Improved short-season lentil varieties developed by ICARDA and partners in Bangladesh 
are thought to have enhanced the diversity of its predominantly rice-based cropping system, 
improving diets and the environment. Following the example of the STRV study, ICARDA set out to 
gather historical data on dissemination of improved lentil varieties from the Bangladesh Agricultural 
Development Corporation (BADC). As there was no systematic documentation of historical data, the 
ICARDA team asked regional offices to compile data from paper files and in some cases visited the 
regions and districts, to help compile data at subdistrict level. A similar process was followed with 
the two other major lentil seed distributors in Bangladesh. 
Genetically improved farmed tilapia (GIFT), first introduced in Bangladesh by WorldFish 
and the Bangladesh Fisheries Research Institute in 1994. There is widespread adoption of GIFT 
(Hamilton et al., 2020), and WorldFish is keen to estimate the impacts on a range of outcomes. No 
data are publicly available on GIFT dissemination through private hatcheries. Further, private 
hatcheries do not limit sales to certain geographic areas. Thus, the challenge is not only to obtain 
dissemination data but also to determine whether it is possible to link sales of GIFT from specific 
hatcheries to specific geographies. To identify hatchery catchment areas, the WorldFish team 
compiled a list of tilapia hatcheries and surveyed them to elicit information on their customers and 
on location and price of their GIFT and non-GIFT sales. They also asked where hatcheries sourced 
brood stock. The information was collated to define a set of potential catchment areas at the 
subdistrict level which were then validated through farmer surveys.  This triangulation exercise 
confirmed the catchment areas and documented widespread GIFT diffusion. 
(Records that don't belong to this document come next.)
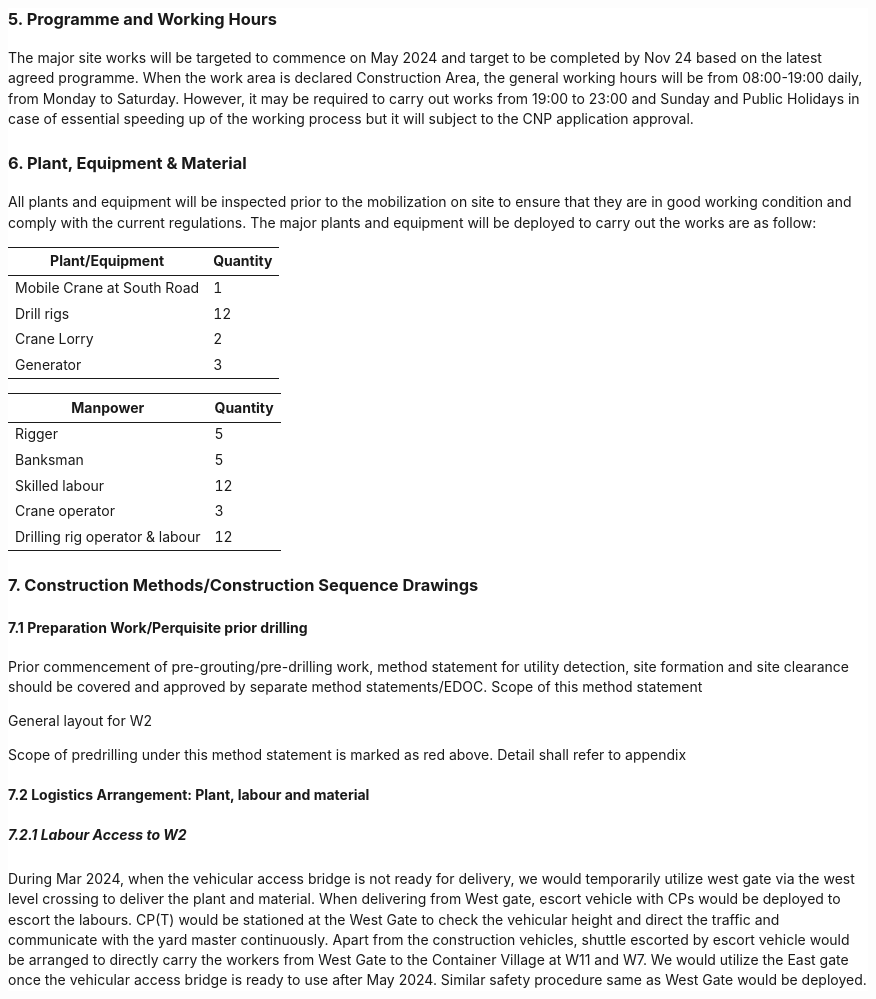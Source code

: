 ### 5. **Programme and Working Hours**

The major site works will be targeted to commence on May 2024 and target to be completed by Nov 24 based on the latest agreed programme. When the work area is declared Construction Area, the general working hours will be from 08:00-19:00 daily, from Monday to Saturday. However, it may be required to carry out works from 19:00 to 23:00 and Sunday and Public Holidays in case of essential speeding up of the working process but it will subject to the CNP application approval.

### 6. **Plant, Equipment & Material**

All plants and equipment will be inspected prior to the mobilization on site to ensure that they are in good working condition and comply with the current regulations. The major plants and equipment will be deployed to carry out the works are as follow:

| Plant/Equipment         | Quantity |
|-------------------------|----------|
| Mobile Crane at South Road | 1        |
| Drill rigs              | 12       |
| Crane Lorry             | 2        |
| Generator               | 3        |

| Manpower                | Quantity |
|-------------------------|----------|
| Rigger                  | 5        |
| Banksman                | 5        |
| Skilled labour          | 12       |
| Crane operator          | 3        |
| Drilling rig operator & labour | 12 |

### 7. **Construction Methods/Construction Sequence Drawings**

#### 7.1 Preparation Work/Perquisite prior drilling

Prior commencement of pre-grouting/pre-drilling work, method statement for utility detection, site formation and site clearance should be covered and approved by separate method statements/EDOC. Scope of this method statement

General layout for W2

Scope of predrilling under this method statement is marked as red above. Detail shall refer to appendix

#### 7.2 Logistics Arrangement: Plant, labour and material

##### 7.2.1 Labour Access to W2

During Mar 2024, when the vehicular access bridge is not ready for delivery, we would temporarily utilize west gate via the west level crossing to deliver the plant and material. When delivering from West gate, escort vehicle with CPs would be deployed to escort the labours. CP(T) would be stationed at the West Gate to check the vehicular height and direct the traffic and communicate with the yard master continuously. Apart from the construction vehicles, shuttle escorted by escort vehicle would be arranged to directly carry the workers from West Gate to the Container Village at W11 and W7. We would utilize the East gate once the vehicular access bridge is ready to use after May 2024. Similar safety procedure same as West Gate would be deployed.
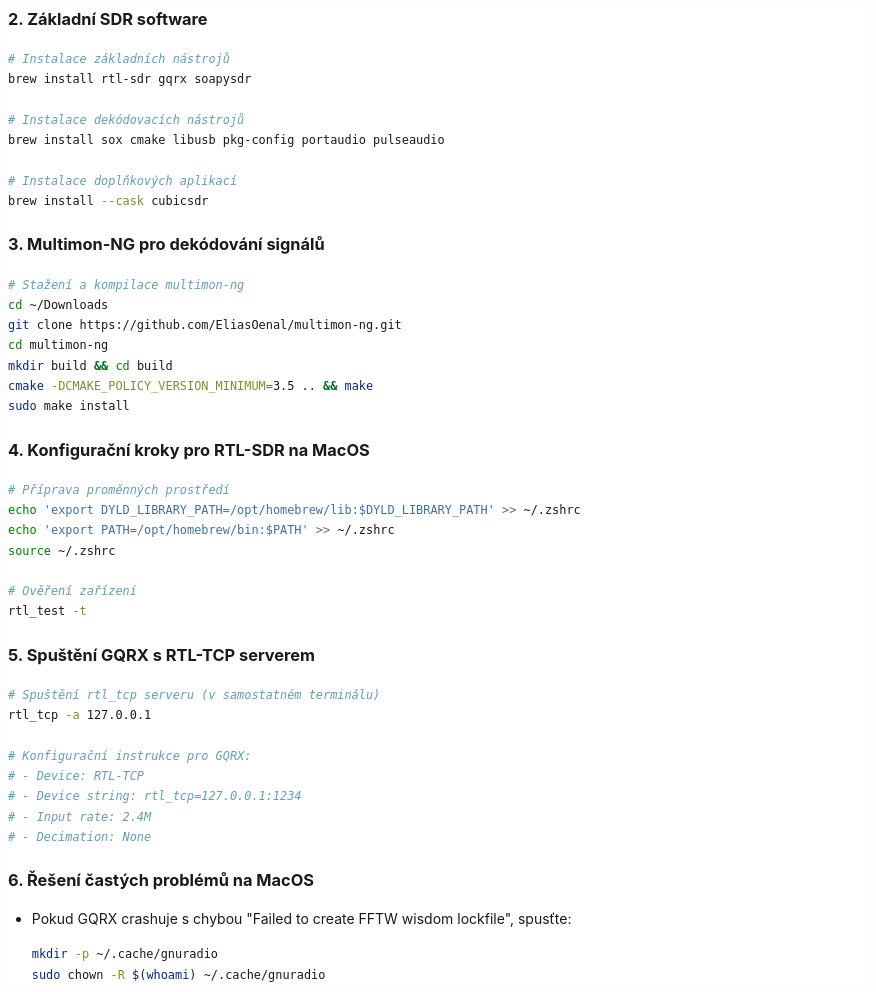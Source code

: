 ### 2. Základní SDR software
```bash
# Instalace základních nástrojů
brew install rtl-sdr gqrx soapysdr

# Instalace dekódovacích nástrojů
brew install sox cmake libusb pkg-config portaudio pulseaudio

# Instalace doplňkových aplikací
brew install --cask cubicsdr
```

### 3. Multimon-NG pro dekódování signálů
```bash
# Stažení a kompilace multimon-ng
cd ~/Downloads
git clone https://github.com/EliasOenal/multimon-ng.git
cd multimon-ng
mkdir build && cd build
cmake -DCMAKE_POLICY_VERSION_MINIMUM=3.5 .. && make
sudo make install
```

### 4. Konfigurační kroky pro RTL-SDR na MacOS
```bash
# Příprava proměnných prostředí
echo 'export DYLD_LIBRARY_PATH=/opt/homebrew/lib:$DYLD_LIBRARY_PATH' >> ~/.zshrc
echo 'export PATH=/opt/homebrew/bin:$PATH' >> ~/.zshrc
source ~/.zshrc

# Ověření zařízení
rtl_test -t
```

### 5. Spuštění GQRX s RTL-TCP serverem
```bash
# Spuštění rtl_tcp serveru (v samostatném terminálu)
rtl_tcp -a 127.0.0.1

# Konfigurační instrukce pro GQRX:
# - Device: RTL-TCP
# - Device string: rtl_tcp=127.0.0.1:1234
# - Input rate: 2.4M
# - Decimation: None
```

### 6. Řešení častých problémů na MacOS
- Pokud GQRX crashuje s chybou "Failed to create FFTW wisdom lockfile", spusťte:
  ```bash
  mkdir -p ~/.cache/gnuradio
  sudo chown -R $(whoami) ~/.cache/gnuradio
  ```
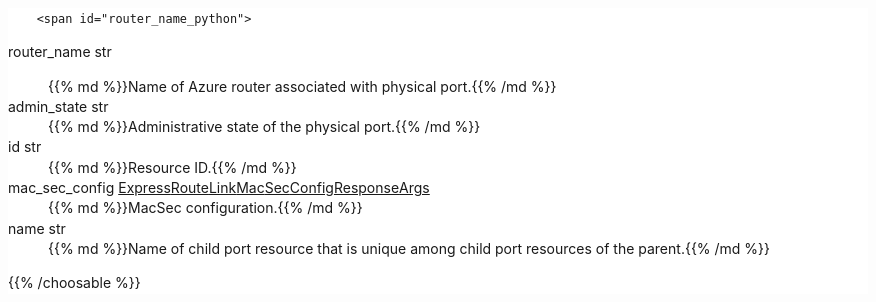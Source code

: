         <span id="router_name_python">
<a href="#router_name_python" style="color: inherit; text-decoration: inherit;">router_<wbr>name</a>
</span>
        <span class="property-indicator"></span>
        <span class="property-type">str</span>
    </dt>
    <dd>{{% md %}}Name of Azure router associated with physical port.{{% /md %}}</dd>
    <dt class="property-optional"
            title="Optional">
        <span id="admin_state_python">
<a href="#admin_state_python" style="color: inherit; text-decoration: inherit;">admin_<wbr>state</a>
</span>
        <span class="property-indicator"></span>
        <span class="property-type">str</span>
    </dt>
    <dd>{{% md %}}Administrative state of the physical port.{{% /md %}}</dd>
    <dt class="property-optional"
            title="Optional">
        <span id="id_python">
<a href="#id_python" style="color: inherit; text-decoration: inherit;">id</a>
</span>
        <span class="property-indicator"></span>
        <span class="property-type">str</span>
    </dt>
    <dd>{{% md %}}Resource ID.{{% /md %}}</dd>
    <dt class="property-optional"
            title="Optional">
        <span id="mac_sec_config_python">
<a href="#mac_sec_config_python" style="color: inherit; text-decoration: inherit;">mac_<wbr>sec_<wbr>config</a>
</span>
        <span class="property-indicator"></span>
        <span class="property-type"><a href="#expressroutelinkmacsecconfigresponse">Express<wbr>Route<wbr>Link<wbr>Mac<wbr>Sec<wbr>Config<wbr>Response<wbr>Args</a></span>
    </dt>
    <dd>{{% md %}}MacSec configuration.{{% /md %}}</dd>
    <dt class="property-optional"
            title="Optional">
        <span id="name_python">
<a href="#name_python" style="color: inherit; text-decoration: inherit;">name</a>
</span>
        <span class="property-indicator"></span>
        <span class="property-type">str</span>
    </dt>
    <dd>{{% md %}}Name of child port resource that is unique among child port resources of the parent.{{% /md %}}</dd>
</dl>
{{% /choosable %}}
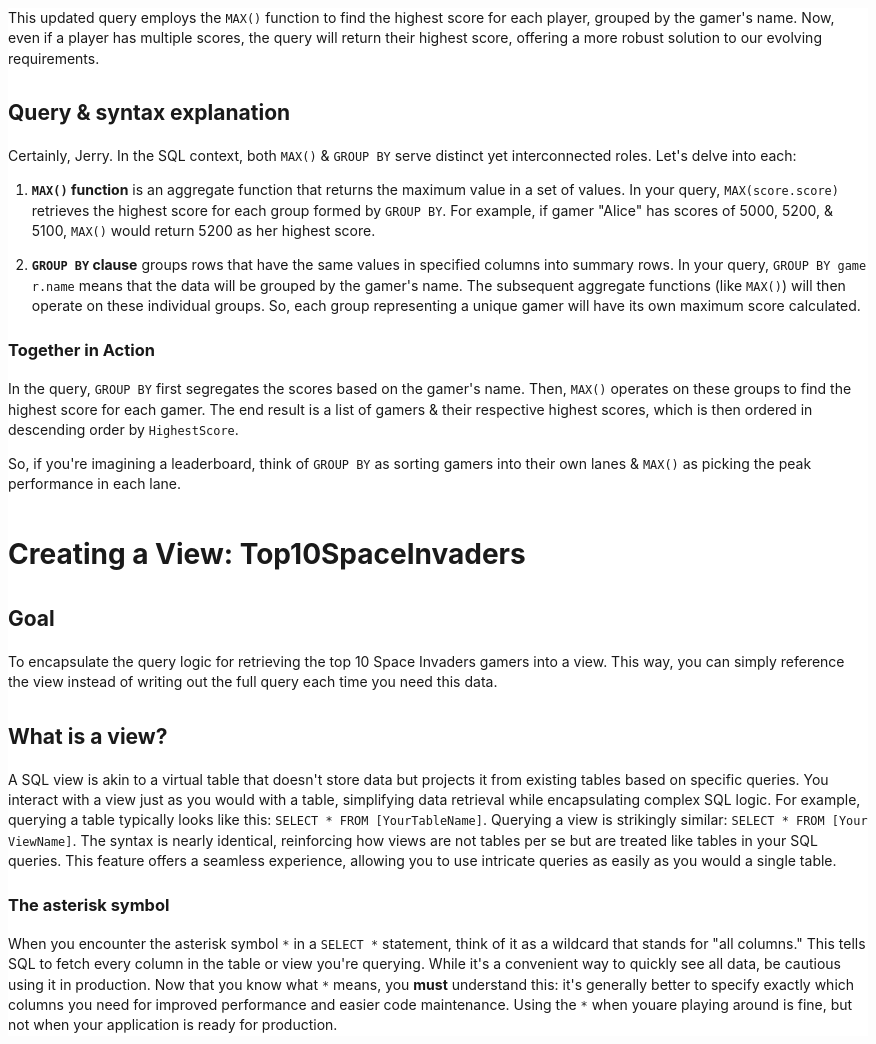 This updated query employs the `MAX()` function to find the highest score for each player, grouped by the gamer's name. Now, even if a player has multiple scores, the query will return their highest score, offering a more robust solution to our evolving requirements.

## Query & syntax explanation

Certainly, Jerry. In the SQL context, both `MAX()` & `GROUP BY` serve distinct yet interconnected roles. Let's delve into each:

1. **`MAX()` function** is an aggregate function that returns the maximum value in a set of values. In your query, `MAX(score.score)` retrieves the highest score for each group formed by `GROUP BY`. For example, if gamer "Alice" has scores of 5000, 5200, & 5100, `MAX()` would return 5200 as her highest score.

2. **`GROUP BY` clause** groups rows that have the same values in specified columns into summary rows. In your query, `GROUP BY gamer.name` means that the data will be grouped by the gamer's name. The subsequent aggregate functions (like `MAX()`) will then operate on these individual groups. So, each group representing a unique gamer will have its own maximum score calculated.

### Together in Action
In the query, `GROUP BY` first segregates the scores based on the gamer's name. Then, `MAX()` operates on these groups to find the highest score for each gamer. The end result is a list of gamers & their respective highest scores, which is then ordered in descending order by `HighestScore`.

So, if you're imagining a leaderboard, think of `GROUP BY` as sorting gamers into their own lanes & `MAX()` as picking the peak performance in each lane.

# Creating a View: Top10SpaceInvaders

## Goal
To encapsulate the query logic for retrieving the top 10 Space Invaders gamers into a view. This way, you can simply reference the view instead of writing out the full query each time you need this data.

## What is a view?

A SQL view is akin to a virtual table that doesn't store data but projects it from existing tables based on specific queries. You interact with a view just as you would with a table, simplifying data retrieval while encapsulating complex SQL logic. For example, querying a table typically looks like this: `SELECT * FROM [YourTableName]`. Querying a view is strikingly similar: `SELECT * FROM [YourViewName]`. The syntax is nearly identical, reinforcing how views are not tables per se but are treated like tables in your SQL queries. This feature offers a seamless experience, allowing you to use intricate queries as easily as you would a single table.

###  The asterisk symbol

When you encounter the asterisk symbol `*` in a `SELECT *` statement, think of it as a wildcard that stands for "all columns." This tells SQL to fetch every column in the table or view you're querying. While it's a convenient way to quickly see all data, be cautious using it in production. Now that you know what `*` means, you **must** understand this: it's generally better to specify exactly which columns you need for improved performance and easier code maintenance. Using the `*` when youare playing around is fine, but not when your application is ready for production.
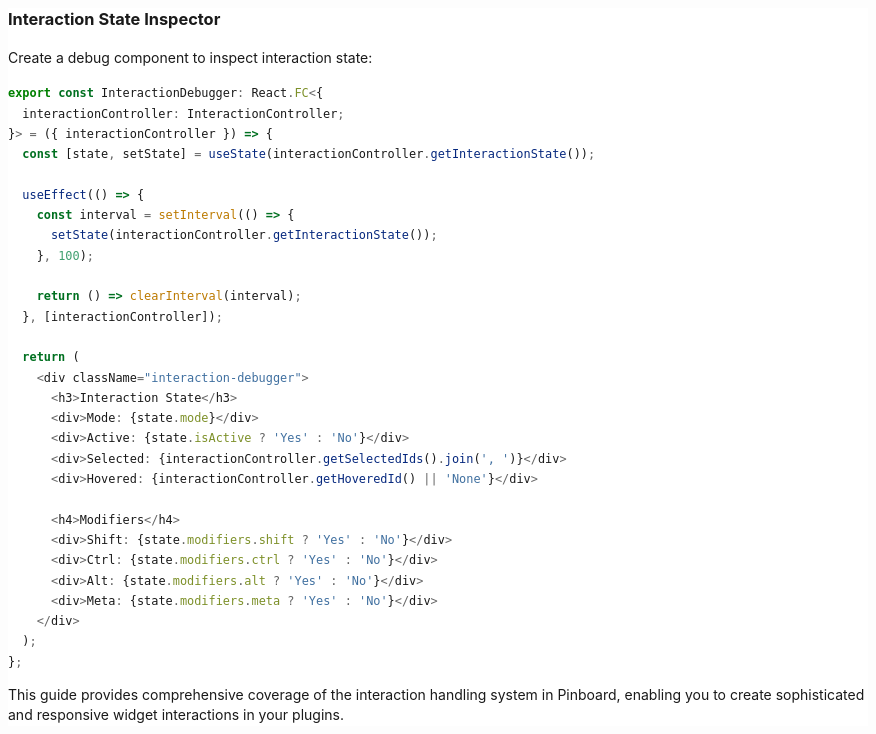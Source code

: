 ### Interaction State Inspector

Create a debug component to inspect interaction state:

```typescript
export const InteractionDebugger: React.FC<{
  interactionController: InteractionController;
}> = ({ interactionController }) => {
  const [state, setState] = useState(interactionController.getInteractionState());
  
  useEffect(() => {
    const interval = setInterval(() => {
      setState(interactionController.getInteractionState());
    }, 100);
    
    return () => clearInterval(interval);
  }, [interactionController]);

  return (
    <div className="interaction-debugger">
      <h3>Interaction State</h3>
      <div>Mode: {state.mode}</div>
      <div>Active: {state.isActive ? 'Yes' : 'No'}</div>
      <div>Selected: {interactionController.getSelectedIds().join(', ')}</div>
      <div>Hovered: {interactionController.getHoveredId() || 'None'}</div>
      
      <h4>Modifiers</h4>
      <div>Shift: {state.modifiers.shift ? 'Yes' : 'No'}</div>
      <div>Ctrl: {state.modifiers.ctrl ? 'Yes' : 'No'}</div>
      <div>Alt: {state.modifiers.alt ? 'Yes' : 'No'}</div>
      <div>Meta: {state.modifiers.meta ? 'Yes' : 'No'}</div>
    </div>
  );
};
```

This guide provides comprehensive coverage of the interaction handling system in Pinboard, enabling you to create sophisticated and responsive widget interactions in your plugins.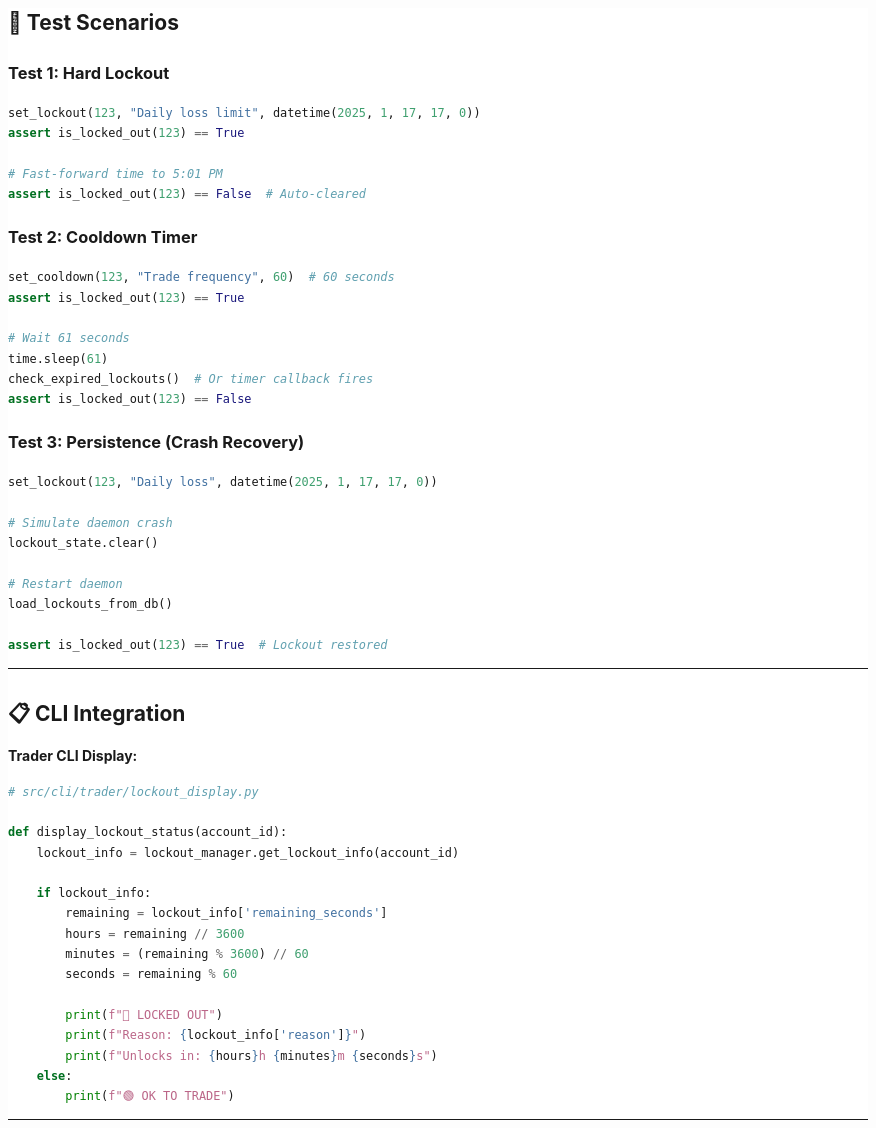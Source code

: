 ## 🧪 Test Scenarios

### **Test 1: Hard Lockout**
```python
set_lockout(123, "Daily loss limit", datetime(2025, 1, 17, 17, 0))
assert is_locked_out(123) == True

# Fast-forward time to 5:01 PM
assert is_locked_out(123) == False  # Auto-cleared
```

### **Test 2: Cooldown Timer**
```python
set_cooldown(123, "Trade frequency", 60)  # 60 seconds
assert is_locked_out(123) == True

# Wait 61 seconds
time.sleep(61)
check_expired_lockouts()  # Or timer callback fires
assert is_locked_out(123) == False
```

### **Test 3: Persistence (Crash Recovery)**
```python
set_lockout(123, "Daily loss", datetime(2025, 1, 17, 17, 0))

# Simulate daemon crash
lockout_state.clear()

# Restart daemon
load_lockouts_from_db()

assert is_locked_out(123) == True  # Lockout restored
```

---

## 📋 CLI Integration

**Trader CLI Display:**
```python
# src/cli/trader/lockout_display.py

def display_lockout_status(account_id):
    lockout_info = lockout_manager.get_lockout_info(account_id)

    if lockout_info:
        remaining = lockout_info['remaining_seconds']
        hours = remaining // 3600
        minutes = (remaining % 3600) // 60
        seconds = remaining % 60

        print(f"🔴 LOCKED OUT")
        print(f"Reason: {lockout_info['reason']}")
        print(f"Unlocks in: {hours}h {minutes}m {seconds}s")
    else:
        print(f"🟢 OK TO TRADE")
```

---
Orange-fleshed sweet potato and high-iron beans, developed by CIP and CIAT, have been 
widely disseminated in Uganda. Several large-scale adoption studies have been conducted and 
one is planned for 2021 (SPIA, 2021). HarvestPlus tracks seed production and dissemination at the 
national level, but sub-national data are kept by a range of national and local actors. To get a more 
detailed picture of where, when, and why planting material and trainings were disseminated across 
Uganda, SPIA led efforts in 2019 to reconstruct data at the subcounty level over the period 2009–
2019. Existing data from monitoring and evaluation (M&E) systems were compiled, standardized, 
and assessed for quality and completeness. To fill identified gaps, a series of regional workshops 
were undertaken with stakeholders during 2019-2020. The result was both a complete mapping of 
the dissemination and sensitization efforts in the region and an approach that could be adapted for 
other innovations and/or locations. 
The AfricaRice-SAED-ISRA (ASI) rice thresher was developed and released in 1997 with the 
aim of reducing postharvest losses, alleviating postharvest labor bottlenecks, and ensuring that the 
threshed rice was free of the dirt and debris associated with manual processes. The thresher has 
been disseminated in many countries in West Africa. Evidence exists on its effectiveness, and there 
is anecdotal information on spread. AfricaRice would like to estimate impact on postharvest losses, 
income, and women’s labor at scale. Researchers are compiling data on the production and 
dissemination of threshers in two key countries, Nigeria and Senegal. They are collecting data on the 
number of ASI threshers manufactured per year since introduction (1997 and 2015) and the total 
number of ASI threshers available in each district and year. Data will be collected from the Ministry 
of Agriculture, the extension service, local manufacturers, and service providers. 
 
 
 
 
7 
Designing Quasi-Experimental Impact Studies of Agricultural Research at Scale  
Box 2. Planning for future impacts 
Aflasafe, a set of biocontrol products for mitigating aflatoxin contamination, is in the process of going 
to scale in Africa for use on maize (10 countries), groundnuts (9 countries), and sorghum (in Ghana) 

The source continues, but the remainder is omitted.